The tech board, which operates the S.C. Technical College System, enlisted ad firm Chernoff Newman for the campaign to create a seal that ties together the 16-school system and its affiliate programs, and assembles data about the system’s impact for a de facto lobbying effort.

“This is a positioning campaign for us, to help with advocacy,” board spokeswoman Kelly Steinhilper said. “The ultimate goal is to build awareness in legislators’ minds of the system’s impact on the state’s economy.”

Nearly $110,000 has been spent with Chernoff Newman on the venture since the beginning of FY08-2009. The tech board allocated $100,000 for both FY08-2009 and FY09-2010, Steinhilper said, but added that this year’s amount may have to be trimmed because of state budget cuts.

Steinhilper said that the seal has been approved internally but won’t be released publicly until later this month.

 

The job is just the latest state government deal for Chernoff Newman. Since the beginning of FY07-2008, Chernoff Newman has handled work for at least nine different state agencies and been paid more than $4 million, according to information available on the Comptroller General’s website.

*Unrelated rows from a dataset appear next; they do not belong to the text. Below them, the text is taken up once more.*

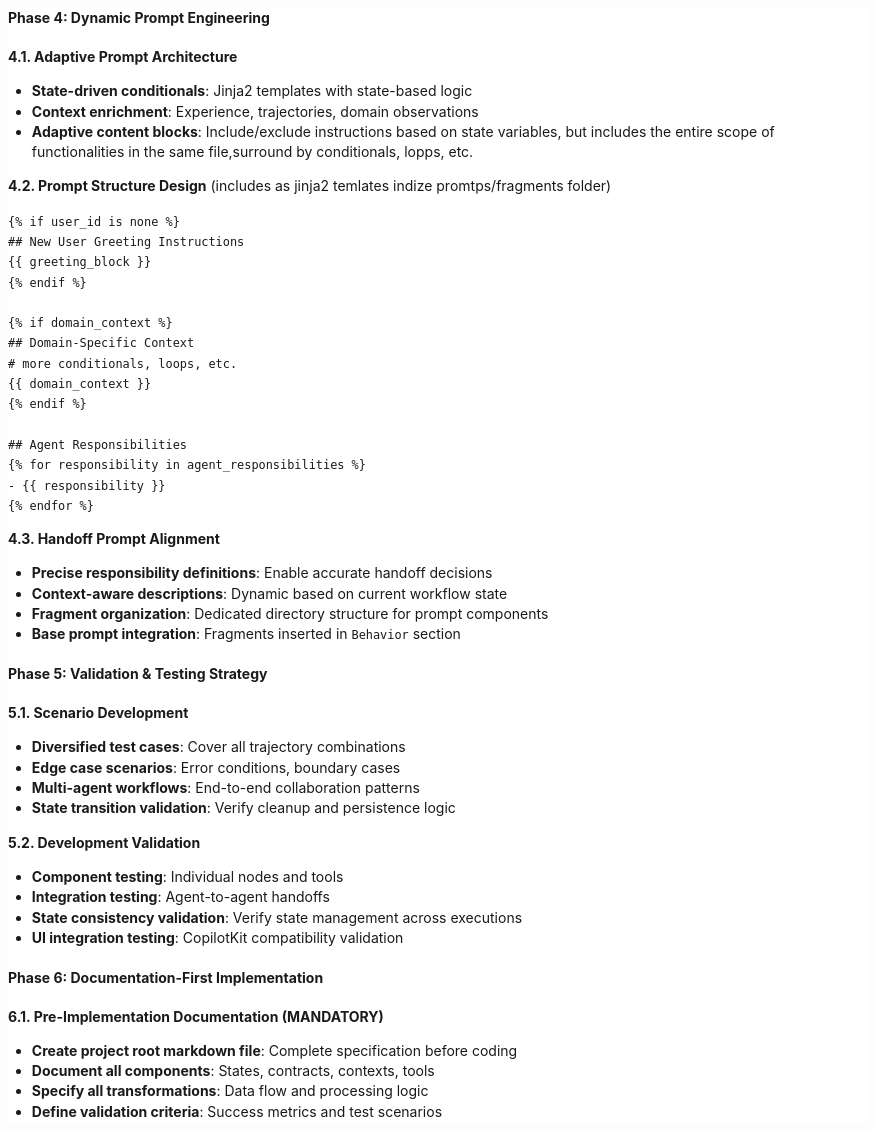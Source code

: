#### Phase 4: Dynamic Prompt Engineering

**4.1. Adaptive Prompt Architecture**
- **State-driven conditionals**: Jinja2 templates with state-based logic
- **Context enrichment**: Experience, trajectories, domain observations
- **Adaptive content blocks**: Include/exclude instructions based on state variables, but includes the entire scope of functionalities in the same file,surround by conditionals, lopps, etc.


**4.2. Prompt Structure Design**
(includes as jinja2 temlates indize promtps/fragments folder)
```jinja2
{% if user_id is none %}
## New User Greeting Instructions
{{ greeting_block }}
{% endif %}

{% if domain_context %}
## Domain-Specific Context 
# more conditionals, loops, etc.
{{ domain_context }}
{% endif %}

## Agent Responsibilities
{% for responsibility in agent_responsibilities %}
- {{ responsibility }}
{% endfor %}
```

**4.3. Handoff Prompt Alignment**
- **Precise responsibility definitions**: Enable accurate handoff decisions
- **Context-aware descriptions**: Dynamic based on current workflow state
- **Fragment organization**: Dedicated directory structure for prompt components
- **Base prompt integration**: Fragments inserted in `Behavior` section

#### Phase 5: Validation & Testing Strategy

**5.1. Scenario Development**
- **Diversified test cases**: Cover all trajectory combinations
- **Edge case scenarios**: Error conditions, boundary cases
- **Multi-agent workflows**: End-to-end collaboration patterns
- **State transition validation**: Verify cleanup and persistence logic

**5.2. Development Validation**
- **Component testing**: Individual nodes and tools
- **Integration testing**: Agent-to-agent handoffs
- **State consistency validation**: Verify state management across executions
- **UI integration testing**: CopilotKit compatibility validation

#### Phase 6: Documentation-First Implementation

**6.1. Pre-Implementation Documentation (MANDATORY)**
- **Create project root markdown file**: Complete specification before coding
- **Document all components**: States, contracts, contexts, tools
- **Specify all transformations**: Data flow and processing logic
- **Define validation criteria**: Success metrics and test scenarios
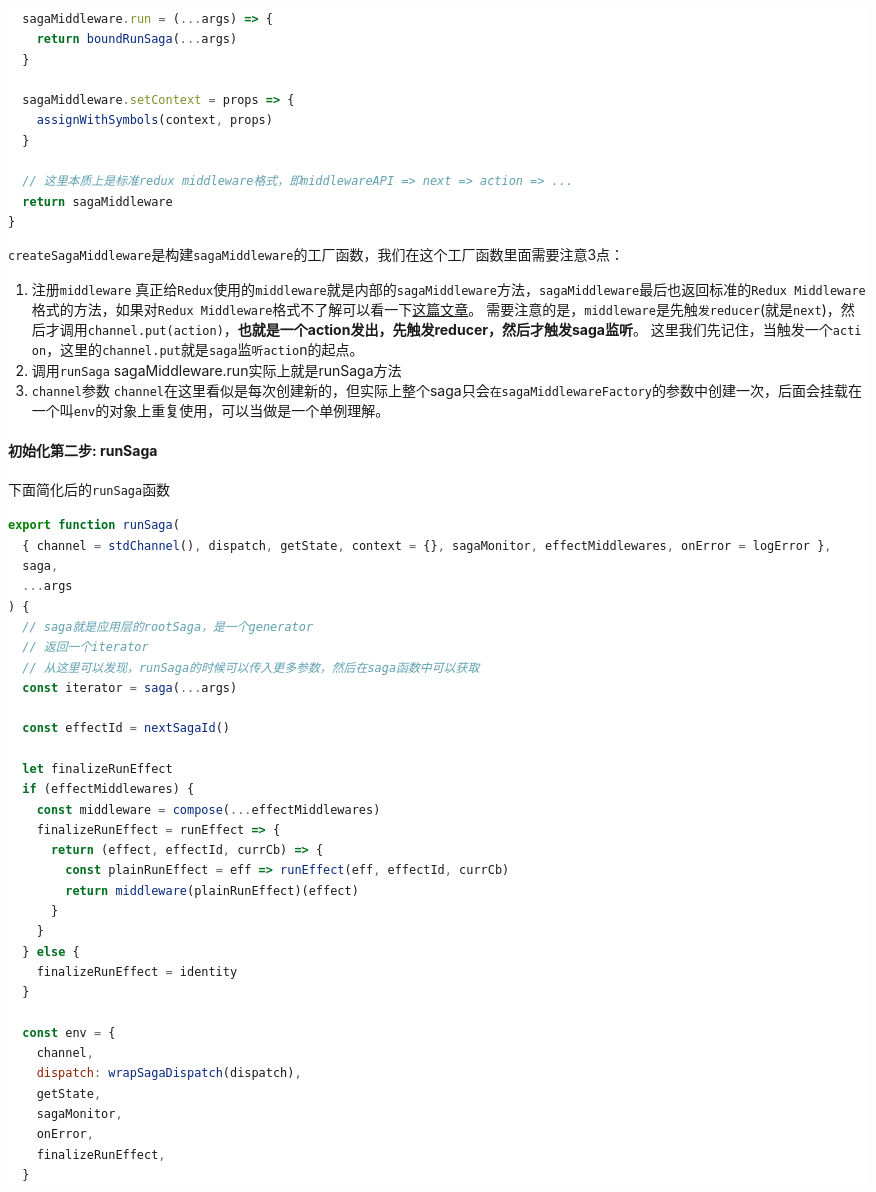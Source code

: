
 ```js
  sagaMiddleware.run = (...args) => {
    return boundRunSaga(...args)
  }

  sagaMiddleware.setContext = props => {
    assignWithSymbols(context, props)
  }

  // 这里本质上是标准redux middleware格式，即middlewareAPI => next => action => ...
  return sagaMiddleware
}
```
`createSagaMiddleware`是构建`sagaMiddleware`的工厂函数，我们在这个工厂函数里面需要注意3点：
1. 注册`middleware`
真正给`Redux`使用的`middleware`就是内部的`sagaMiddleware`方法，`sagaMiddleware`最后也返回标准的`Redux Middleware`格式的方法，如果对`Redux Middleware`格式不了解可以看一下[这篇文章](https://github.com/youpen/Blogs/blob/dev/Redux%E6%BA%90%E7%A0%81%E8%AE%B0%E5%BD%95.md)。
需要注意的是，`middleware`是先触`发reducer`(就是`next`)，然后才调用`channel.put(action)`，**也就是一个action发出，先触发reducer，然后才触发saga监听**。
这里我们先记住，当触发一个`action`，这里的`channel.put`就是`saga`监`听actio`n的起点。
2. 调用`runSaga`
sagaMiddleware.run实际上就是runSaga方法
3. `channel`参数
  `channel`在这里看似是每次创建新的，但实际上整个saga只会`在sagaMiddlewareFactory`的参数中创建一次，后面会挂载在一个叫`env`的对象上重复使用，可以当做是一个单例理解。

#### 初始化第二步: runSaga
下面简化后的`runSaga`函数
```js
export function runSaga(
  { channel = stdChannel(), dispatch, getState, context = {}, sagaMonitor, effectMiddlewares, onError = logError },
  saga,
  ...args
) {
  // saga就是应用层的rootSaga，是一个generator
  // 返回一个iterator
  // 从这里可以发现，runSaga的时候可以传入更多参数，然后在saga函数中可以获取
  const iterator = saga(...args)

  const effectId = nextSagaId()

  let finalizeRunEffect
  if (effectMiddlewares) {
    const middleware = compose(...effectMiddlewares)
    finalizeRunEffect = runEffect => {
      return (effect, effectId, currCb) => {
        const plainRunEffect = eff => runEffect(eff, effectId, currCb)
        return middleware(plainRunEffect)(effect)
      }
    }
  } else {
    finalizeRunEffect = identity
  }

  const env = {
    channel,
    dispatch: wrapSagaDispatch(dispatch),
    getState,
    sagaMonitor,
    onError,
    finalizeRunEffect,
  }
```
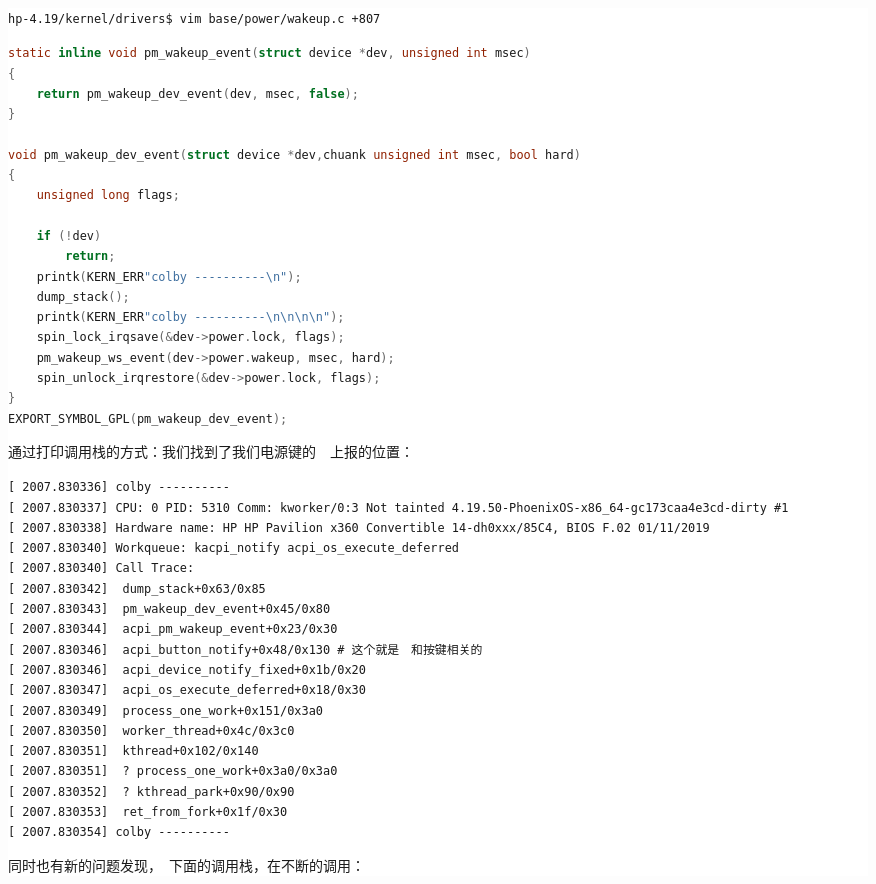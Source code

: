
 ```shell
hp-4.19/kernel/drivers$ vim base/power/wakeup.c +807
```

```c
static inline void pm_wakeup_event(struct device *dev, unsigned int msec)
{
    return pm_wakeup_dev_event(dev, msec, false);
}

void pm_wakeup_dev_event(struct device *dev,chuank unsigned int msec, bool hard)
{
    unsigned long flags;

    if (!dev)
        return;                                                                           
    printk(KERN_ERR"colby ----------\n");   
    dump_stack();
    printk(KERN_ERR"colby ----------\n\n\n\n"); 
    spin_lock_irqsave(&dev->power.lock, flags);
    pm_wakeup_ws_event(dev->power.wakeup, msec, hard);
    spin_unlock_irqrestore(&dev->power.lock, flags);
}
EXPORT_SYMBOL_GPL(pm_wakeup_dev_event);
```



通过打印调用栈的方式：我们找到了我们电源键的　上报的位置：

```shell
[ 2007.830336] colby ----------
[ 2007.830337] CPU: 0 PID: 5310 Comm: kworker/0:3 Not tainted 4.19.50-PhoenixOS-x86_64-gc173caa4e3cd-dirty #1
[ 2007.830338] Hardware name: HP HP Pavilion x360 Convertible 14-dh0xxx/85C4, BIOS F.02 01/11/2019
[ 2007.830340] Workqueue: kacpi_notify acpi_os_execute_deferred
[ 2007.830340] Call Trace:
[ 2007.830342]  dump_stack+0x63/0x85
[ 2007.830343]  pm_wakeup_dev_event+0x45/0x80
[ 2007.830344]  acpi_pm_wakeup_event+0x23/0x30
[ 2007.830346]  acpi_button_notify+0x48/0x130 # 这个就是　和按键相关的
[ 2007.830346]  acpi_device_notify_fixed+0x1b/0x20
[ 2007.830347]  acpi_os_execute_deferred+0x18/0x30
[ 2007.830349]  process_one_work+0x151/0x3a0
[ 2007.830350]  worker_thread+0x4c/0x3c0
[ 2007.830351]  kthread+0x102/0x140
[ 2007.830351]  ? process_one_work+0x3a0/0x3a0
[ 2007.830352]  ? kthread_park+0x90/0x90
[ 2007.830353]  ret_from_fork+0x1f/0x30
[ 2007.830354] colby ----------

```

同时也有新的问题发现，　下面的调用栈，在不断的调用：
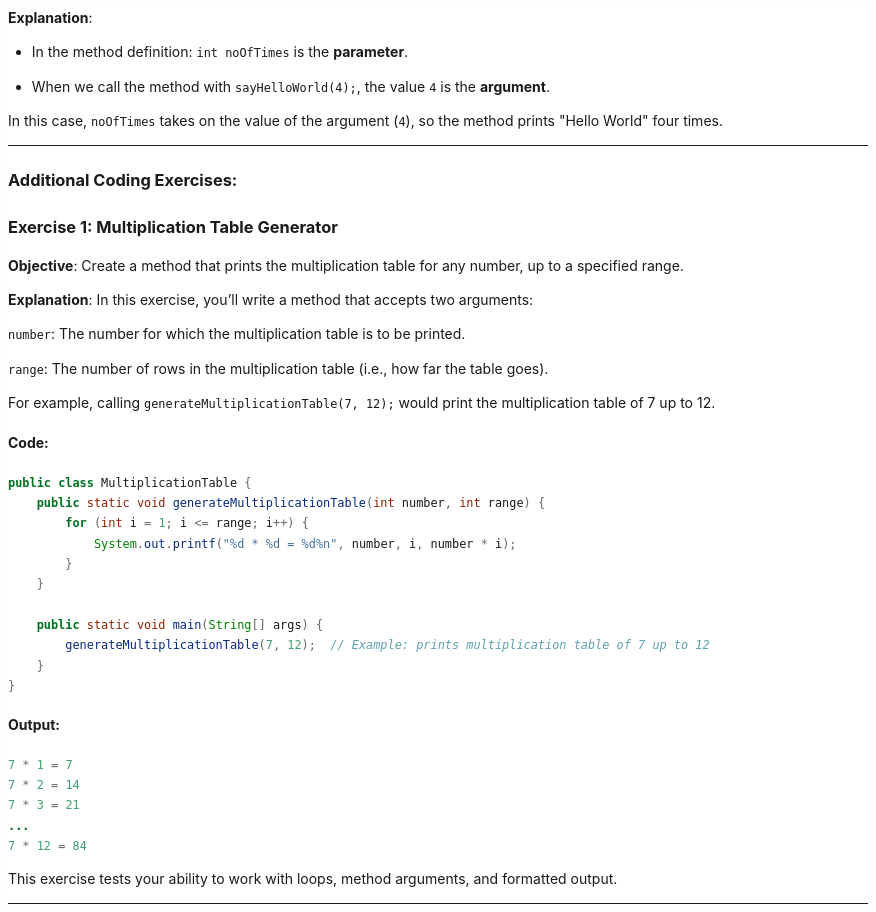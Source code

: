 **Explanation**:

- In the method definition: `int noOfTimes` is the **parameter**.

- When we call the method with `sayHelloWorld(4);`, the value `4` is the **argument**.

In this case, `noOfTimes` takes on the value of the argument (`4`), so the method prints "Hello World" four times.

---

### Additional Coding Exercises:

### Exercise 1: Multiplication Table Generator

**Objective**: Create a method that prints the multiplication table for any number, up to a specified range.

**Explanation**:
In this exercise, you’ll write a method that accepts two arguments:

`number`: The number for which the multiplication table is to be printed.

`range`: The number of rows in the multiplication table (i.e., how far the table goes).

For example, calling `generateMultiplicationTable(7, 12);` would print the multiplication table of 7 up to 12.

#### Code:

```java
public class MultiplicationTable {
    public static void generateMultiplicationTable(int number, int range) {
        for (int i = 1; i <= range; i++) {
            System.out.printf("%d * %d = %d%n", number, i, number * i);
        }
    }

    public static void main(String[] args) {
        generateMultiplicationTable(7, 12);  // Example: prints multiplication table of 7 up to 12
    }
}
```

#### Output:

```java
7 * 1 = 7
7 * 2 = 14
7 * 3 = 21
...
7 * 12 = 84
```

This exercise tests your ability to work with loops, method arguments, and formatted output.

---
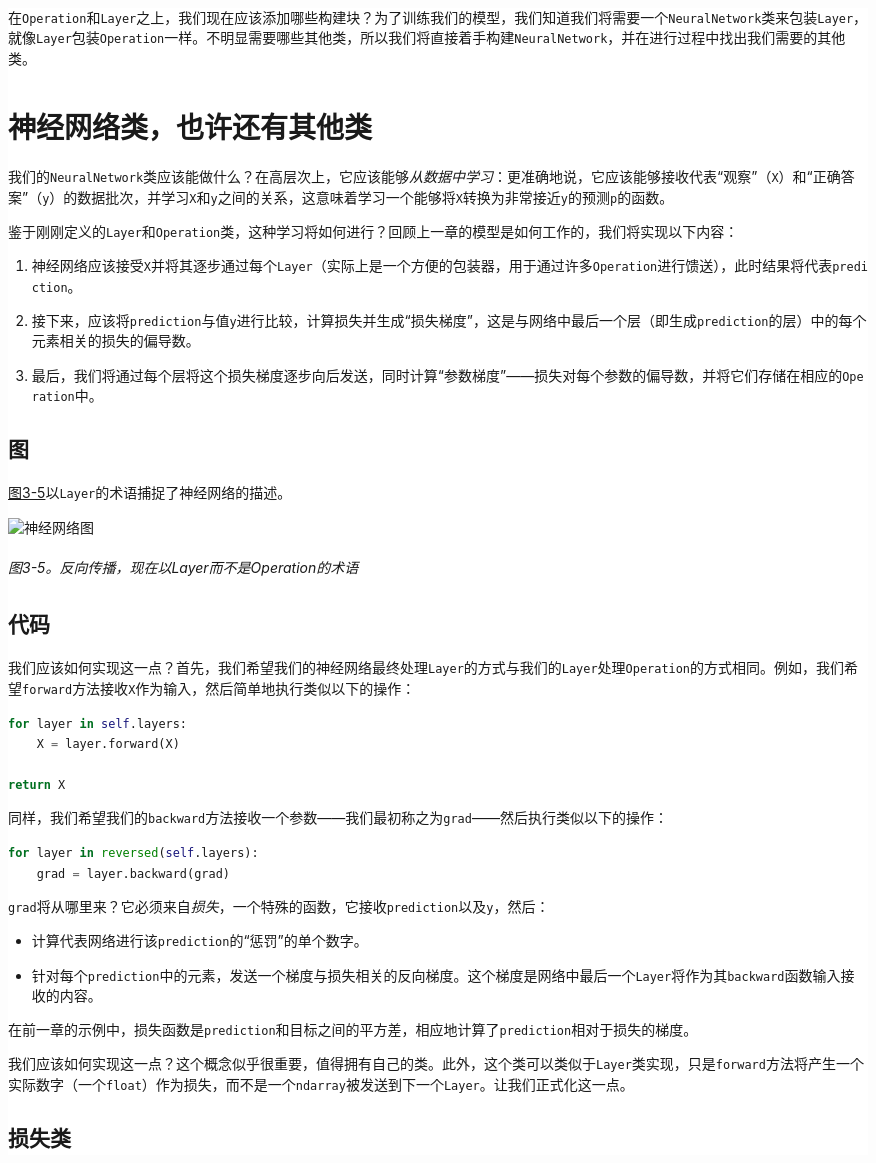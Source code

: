在`Operation`和`Layer`之上，我们现在应该添加哪些构建块？为了训练我们的模型，我们知道我们将需要一个`NeuralNetwork`类来包装`Layer`，就像`Layer`包装`Operation`一样。不明显需要哪些其他类，所以我们将直接着手构建`NeuralNetwork`，并在进行过程中找出我们需要的其他类。

# 神经网络类，也许还有其他类

我们的`NeuralNetwork`类应该能做什么？在高层次上，它应该能够*从数据中学习*：更准确地说，它应该能够接收代表“观察”（`X`）和“正确答案”（`y`）的数据批次，并学习`X`和`y`之间的关系，这意味着学习一个能够将`X`转换为非常接近`y`的预测`p`的函数。

鉴于刚刚定义的`Layer`和`Operation`类，这种学习将如何进行？回顾上一章的模型是如何工作的，我们将实现以下内容：

1.  神经网络应该接受`X`并将其逐步通过每个`Layer`（实际上是一个方便的包装器，用于通过许多`Operation`进行馈送），此时结果将代表`prediction`。

1.  接下来，应该将`prediction`与值`y`进行比较，计算损失并生成“损失梯度”，这是与网络中最后一个层（即生成`prediction`的层）中的每个元素相关的损失的偏导数。

1.  最后，我们将通过每个层将这个损失梯度逐步向后发送，同时计算“参数梯度”——损失对每个参数的偏导数，并将它们存储在相应的`Operation`中。

## 图

[图3-5](#backpropagation_now_in_terms)以`Layer`的术语捕捉了神经网络的描述。

![神经网络图](assets/dlfs_0305.png)

###### 图3-5。反向传播，现在以Layer而不是Operation的术语

## 代码

我们应该如何实现这一点？首先，我们希望我们的神经网络最终处理`Layer`的方式与我们的`Layer`处理`Operation`的方式相同。例如，我们希望`forward`方法接收`X`作为输入，然后简单地执行类似以下的操作：

```py
for layer in self.layers:
    X = layer.forward(X)

return X
```

同样，我们希望我们的`backward`方法接收一个参数——我们最初称之为`grad`——然后执行类似以下的操作：

```py
for layer in reversed(self.layers):
    grad = layer.backward(grad)
```

`grad`将从哪里来？它必须来自*损失*，一个特殊的函数，它接收`prediction`以及`y`，然后：

+   计算代表网络进行该`prediction`的“惩罚”的单个数字。

+   针对每个`prediction`中的元素，发送一个梯度与损失相关的反向梯度。这个梯度是网络中最后一个`Layer`将作为其`backward`函数输入接收的内容。

在前一章的示例中，损失函数是`prediction`和目标之间的平方差，相应地计算了`prediction`相对于损失的梯度。

我们应该如何实现这一点？这个概念似乎很重要，值得拥有自己的类。此外，这个类可以类似于`Layer`类实现，只是`forward`方法将产生一个实际数字（一个`float`）作为损失，而不是一个`ndarray`被发送到下一个`Layer`。让我们正式化这一点。

## 损失类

The rationale behind the tech board’s campaign? Steinhilper said that while legislators are usually familiar with technical schools in their own areas, they’re often unaware of tech schools in other parts of the state.

But that raises a question: If each school has supporters in the General Assembly, why does the tech board need to spend money “building awareness?” It’s not as if those in the tech system aren’t already shelling out cash to try and curry favor with lawmakers.

According to State Ethics Commission principal disclosure reports, the following technical schools have expended taxpayer funds on lobbying this year:

  • TriCounty Tech, which has spent $25,864 on lobbying in 2009;
  • Florence-Darlington Tech, $8,434; and
  • Greenville Tech, $7,670.

Also, the Midlands Technical College Foundation and Trident Technical College Foundation have spent more than $24,000 between them on lobbying this year.

In addition, the S.C. Association of Technical College Commissioners, a separate organization that seeks to foster cooperation and improve the dissemination of information regarding the system’s schools, has spent more than $21,000 on lobbying in 2009.

While Chernoff Newman’s job is categorized as “management consultant services,” the endeavor is little more than thinly disguised lobbying, even if it’s different than hiring individuals to stalk the corridors of the Statehouse.

The end goal is the same: Paying out big bucks to influence legislators in a bid to get more money and pass laws that are favorable to the board and, by extension, its institutions.

To pay an agency to design a seal and compile statistics so it can make a better case why lawmakers should send more money its way is not only wasteful, it’s redundant. For one thing, the tech system’s website already has a facts page regarding the system’s impact on South Carolina, information easily accessible from the organization’s home page.

Using state dollars to create marketing material for the singular purpose of wooing legislators is particularly disturbing given the state’s dire financial condition. Schools, colleges, prisons and other state agencies lost 4 percent of their budgets last month as the state Budget and Control Board enacted a new round of across-the-board budget cuts.

It also points out another unsettling trend: the belief among far too many high up in government that the job of public bodies is no longer to serve taxpayers, but that taxpayers exist to fund government.